Assignment:
Using the data below, report how many lines hold the word "index". Include nothing else in the reply.

Study material:
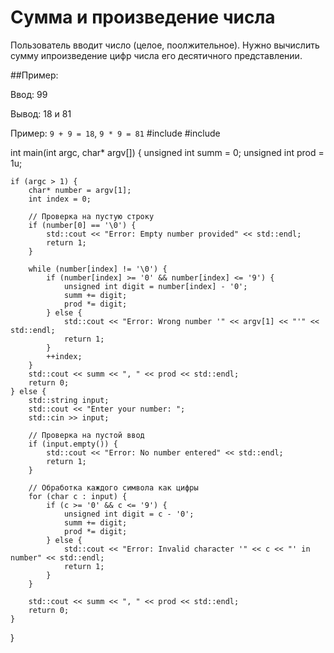 # Сумма и произведение числа 
Пользователь вводит число (целое, поолжительное).
Нужно вычислить сумму ипроизведение цифр числа его десятичного представлении.

##Пример:

Ввод: 99

Вывод: 18 и 81

Пример: `9 + 9 = 18`, `9 * 9 = 81`
#include <iostream>
#include <string>

int main(int argc, char* argv[]) {
    unsigned int summ = 0;
    unsigned int prod = 1u;

    if (argc > 1) {
        char* number = argv[1];
        int index = 0;
        
        // Проверка на пустую строку
        if (number[0] == '\0') {
            std::cout << "Error: Empty number provided" << std::endl;
            return 1;
        }
        
        while (number[index] != '\0') {
            if (number[index] >= '0' && number[index] <= '9') {
                unsigned int digit = number[index] - '0';
                summ += digit;
                prod *= digit;
            } else {
                std::cout << "Error: Wrong number '" << argv[1] << "'" << std::endl;
                return 1;
            }
            ++index;
        }
        std::cout << summ << ", " << prod << std::endl;
        return 0;
    } else {
        std::string input;
        std::cout << "Enter your number: ";
        std::cin >> input;
        
        // Проверка на пустой ввод
        if (input.empty()) {
            std::cout << "Error: No number entered" << std::endl;
            return 1;
        }
        
        // Обработка каждого символа как цифры
        for (char c : input) {
            if (c >= '0' && c <= '9') {
                unsigned int digit = c - '0';
                summ += digit;
                prod *= digit;
            } else {
                std::cout << "Error: Invalid character '" << c << "' in number" << std::endl;
                return 1;
            }
        }
        
        std::cout << summ << ", " << prod << std::endl;
        return 0;
    }
}
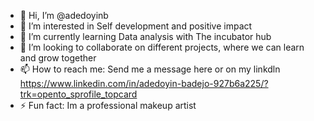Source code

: - 👋 Hi, I’m @adedoyinb
- 👀 I’m interested in Self development and positive impact
- 🌱 I’m currently learning Data analysis with The incubator hub
- 💞️ I’m looking to collaborate on different projects, where we can learn and grow together
- 📫 How to reach me: Send me a message here or on my linkdln https://www.linkedin.com/in/adedoyin-badejo-927b6a225/?trk=opento_sprofile_topcard 
- ⚡ Fun fact: Im a professional makeup artist

<!---
adedoyinb/adedoyinb is a ✨ special ✨ repository because its `README.md` (this file) appears on your GitHub profile.
You can click the Preview link to take a look at your changes.
--->
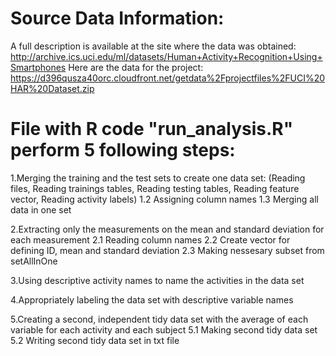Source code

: # Source Data Information:
A full description is available at the site where the data was obtained: http://archive.ics.uci.edu/ml/datasets/Human+Activity+Recognition+Using+Smartphones Here are the data for the project: https://d396qusza40orc.cloudfront.net/getdata%2Fprojectfiles%2FUCI%20HAR%20Dataset.zip

# File with R code "run_analysis.R" perform 5 following steps:

1.Merging the training and the test sets to create one data set: (Reading files, Reading trainings tables, Reading testing tables, Reading feature vector, Reading activity labels)
1.2 Assigning column names
1.3 Merging all data in one set

2.Extracting only the measurements on the mean and standard deviation for each measurement
2.1 Reading column names
2.2 Create vector for defining ID, mean and standard deviation
2.3 Making nessesary subset from setAllInOne

3.Using descriptive activity names to name the activities in the data set

4.Appropriately labeling the data set with descriptive variable names

5.Creating a second, independent tidy data set with the average of each variable for each activity and each subject
5.1 Making second tidy data set
5.2 Writing second tidy data set in txt file
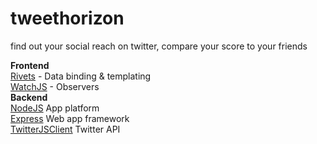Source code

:tweethorizon
============

find out your social reach on twitter, compare your score to your friends

**Frontend**  
[Rivets](http://rivetsjs.com/) - Data binding & templating  
[WatchJS](https://github.com/melanke/Watch.JS/) - Observers  
**Backend**  
[NodeJS](http://nodejs.org/) App platform  
[Express](http://expressjs.com/) Web app framework  
[TwitterJSClient](https://github.com/BoyCook/TwitterJSClient) Twitter API
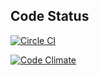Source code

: ## Code Status 

[![Circle CI](https://circleci.com/gh/olezhek85/OOP-in-Ruby/tree/master.svg?style=svg)](https://circleci.com/gh/olezhek85/OOP-in-Ruby/tree/master)

[![Code Climate](https://codeclimate.com/github/olezhek85/OOP-in-Ruby/badges/gpa.svg)](https://codeclimate.com/github/olezhek85/OOP-in-Ruby)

Answer box:
5